Personal information
- Born: December 17, 1996 (age 29) San Francisco, California, U.S.
- Listed height: 5 ft 11 in (1.80 m)
- Listed weight: 192 lb (87 kg)

Career information
- High school: Junípero Serra (San Mateo, California)
- College: City College of San Francisco (2014–2016); Washington State (2017–2019);
- NFL draft: 2020: undrafted

Career history
- Los Angeles Rams (2020)*; New Orleans Saints (2021); Cleveland Browns (2022)*; Seattle Seahawks (2022–2023); New York Jets (2024)*; Ottawa Redblacks (2025)*; Columbus Aviators (2026–present);
- * Offseason and/or practice squad member only

Career NFL statistics as of 2023
- Receptions: 1
- Receiving yards: 5
- Return yards: 119
- Stats at Pro Football Reference

= Easop Winston =

American gridiron football player (born 1996)

Easop Winston Jr. (born December 17, 1996) is an American professional football wide receiver for the Columbus Aviators of the United Football League (UFL). He played college football for the Washington State Cougars. He was selected by the Columbus Aviators during the 2026 UFL free agent draft.

==Early life==
Easop Winston Jr. was born on December 17, 1996, to Easop Winston Sr. and Renee Winston. He grew up In South San Francisco, California and attended Junípero Serra High School in San Mateo, California, where he played football, basketball, and ran track and field. His senior year, the Padres would be named co-champions of the WCAL with Archbishop Mitty Monarchs and would go on to defeat the Monarchs in the CCS Championship Final to win their first Sectional Open Division Championship in any sport and at any level. He was teammates in football and basketball with NFL player Matt Dickerson.

==College career==
Winston began his collegiate career at the City College of San Francisco. He grayshirted his first year after enrolling and had 62 receptions for 986 yards and 12 touchdowns the following season. As a sophomore, Winston caught 71 passes for 1,171 yards and 12 touchdowns. Winston committed to play at Washington State for his remaining eligibility over an offer from Eastern Michigan.

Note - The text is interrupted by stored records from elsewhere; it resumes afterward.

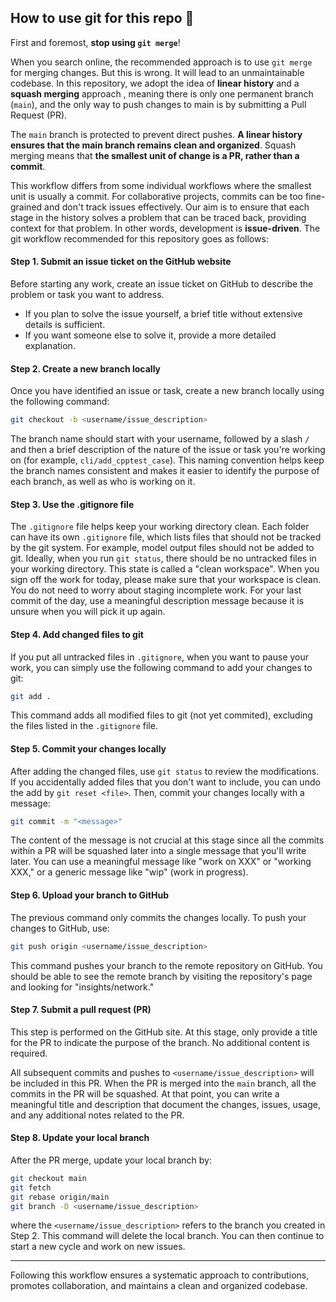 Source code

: ## How to use git for this repo 📌

First and foremost, **stop using `git merge`**!

When you search online, the recommended approach is to use `git merge` for merging changes. But this is wrong. It will lead to an unmaintainable codebase. In this repository, we adopt the idea of **linear history** and a **squash merging** approach , meaning there is only one permanent branch (`main`), and the only way to push changes to main is by submitting a Pull Request (PR).

The `main` branch is protected to prevent direct pushes. **A linear history ensures that the main branch remains clean and organized**. Squash merging means that **the smallest unit of change is a PR, rather than a commit**.

This workflow differs from some individual workflows where the smallest unit is usually a commit. For collaborative projects, commits can be too fine-grained and don't track issues effectively. Our aim is to ensure that each stage in the history solves a problem that can be traced back, providing context for that problem. In other words, development is **issue-driven**. The git workflow recommended for this repository goes as follows:

#### Step 1. Submit an issue ticket on the GitHub website

Before starting any work, create an issue ticket on GitHub to describe the problem or task you want to address.

- If you plan to solve the issue yourself, a brief title without extensive details is sufficient.
- If you want someone else to solve it, provide a more detailed explanation.

#### Step 2. Create a new branch locally

Once you have identified an issue or task, create a new branch locally using the following command:

```bash
git checkout -b <username/issue_description>
```

The branch name should start with your username, followed by a slash `/` and then a brief description of the nature of the issue or task you're working on (for example, `cli/add_cpptest_case`). This naming convention helps keep the branch names consistent and makes it easier to identify the purpose of each branch, as well as who is working on it.

#### Step 3. Use the .gitignore file

The `.gitignore` file helps keep your working directory clean. Each folder can have its own `.gitignore` file, which lists files that should not be tracked by the git system. For example, model output files should not be added to git. Ideally, when you run `git status`, there should be no untracked files in your working directory. This state is called a "clean workspace". When you sign off the work for today, please make sure that your workspace is clean. You do not need to worry about staging incomplete work. For your last commit of the day, use a meaningful description message because it is unsure when you will pick it up again.

#### Step 4. Add changed files to git

If you put all untracked files in `.gitignore`, when you want to pause your work, you can simply use the following command to add your changes to git:

```bash
git add .
```

This command adds all modified files to git (not yet commited), excluding the files listed in the `.gitignore` file.

#### Step 5. Commit your changes locally

After adding the changed files, use `git status` to review the modifications. If you accidentally added files that you don't want to include, you can undo the add by `git reset <file>`. Then, commit your changes locally with a message:

```bash
git commit -m "<message>"
```

The content of the message is not crucial at this stage since all the commits within a PR will be squashed later into a single message that you'll write later. You can use a meaningful message like "work on XXX" or "working XXX," or a generic message like "wip" (work in progress).

#### Step 6. Upload your branch to GitHub

The previous command only commits the changes locally. To push your changes to GitHub, use:

```bash
git push origin <username/issue_description>
```

This command pushes your branch to the remote repository on GitHub. You should be able to see the remote branch by visiting the repository's page and looking for "insights/network."

#### Step 7. Submit a pull request (PR)

This step is performed on the GitHub site. At this stage, only provide a title for the PR to indicate the purpose of the branch. No additional content is required.

All subsequent commits and pushes to `<username/issue_description>` will be included in this PR. When the PR is merged into the `main` branch, all the commits in the PR will be squashed. At that point, you can write a meaningful title and description that document the changes, issues, usage, and any additional notes related to the PR.

#### Step 8. Update your local branch

After the PR merge, update your local branch by:

```bash
git checkout main
git fetch
git rebase origin/main
git branch -D <username/issue_description>
```

where the `<username/issue_description>` refers to the branch you created in Step 2. This command will delete the local branch. You can then continue to start a new cycle and work on new issues.

---

Following this workflow ensures a systematic approach to contributions, promotes collaboration, and maintains a clean and organized codebase.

Winston redshirted his first season with the Washington State Cougars. As a redshirt junior, he played the "Z" receiver position and had 52 receptions for 654 yards and eight touchdowns. Winston caught 85 passes for 970 yards with 11 touchdowns as a redshirt senior.

==Professional career==

Pre-draft measurables
| Height | Weight |
| 5 ft 10+5⁄8 in (1.79 m) | 192 lb (87 kg) |
Values from Pro Day

===Los Angeles Rams===
Winston signed with the Los Angeles Rams as an undrafted free agent on April 25, 2020. He was waived by the Rams during final roster cuts on September 4.

===New Orleans Saints===
Winston was signed by the New Orleans Saints on May 6, 2021. He was waived on August 31, during final roster cuts and was re-signed to the practice squad the next day. Winston was elevated to the active roster on December 12, for the team's Week 14 game against the New York Jets. He signed a reserve/future contract with the Saints on January 11, 2022.

On August 15, 2022, Winston was waived by the Saints.

=== Cleveland Browns ===
Winston was claimed off waivers by the Cleveland Browns on August 16, 2022. He was waived by the Browns on August 30.

=== Seattle Seahawks ===
On October 19, 2022, Winston was signed to the Seattle Seahawks practice squad. He signed a reserve/future contract on January 17, 2023.

On August 29, 2023, Winston was waived by the Seahawks and re-signed to the practice squad. He signed a reserve/future contract on January 8, 2024.

Winston was waived by the Seahawks on August 27, 2024 and re-signed to the practice squad, but was released a few days later.

===New York Jets===
On November 26, 2024, Winston was signed to the New York Jets practice squad. He signed a reserve/future contract on January 6, 2025.

On May 8, 2025, Winston was waived by the Jets.

===Ottawa Redblacks===
On July 9, 2025, it was announced that Winston had signed with the Ottawa Redblacks to the team's practice roster. He was released on August 31.

=== Columbus Aviators ===
On January 14, 2026, Winston was selected by the Columbus Aviators of the United Football League (UFL). He was released during training camp and re-signed on May 5.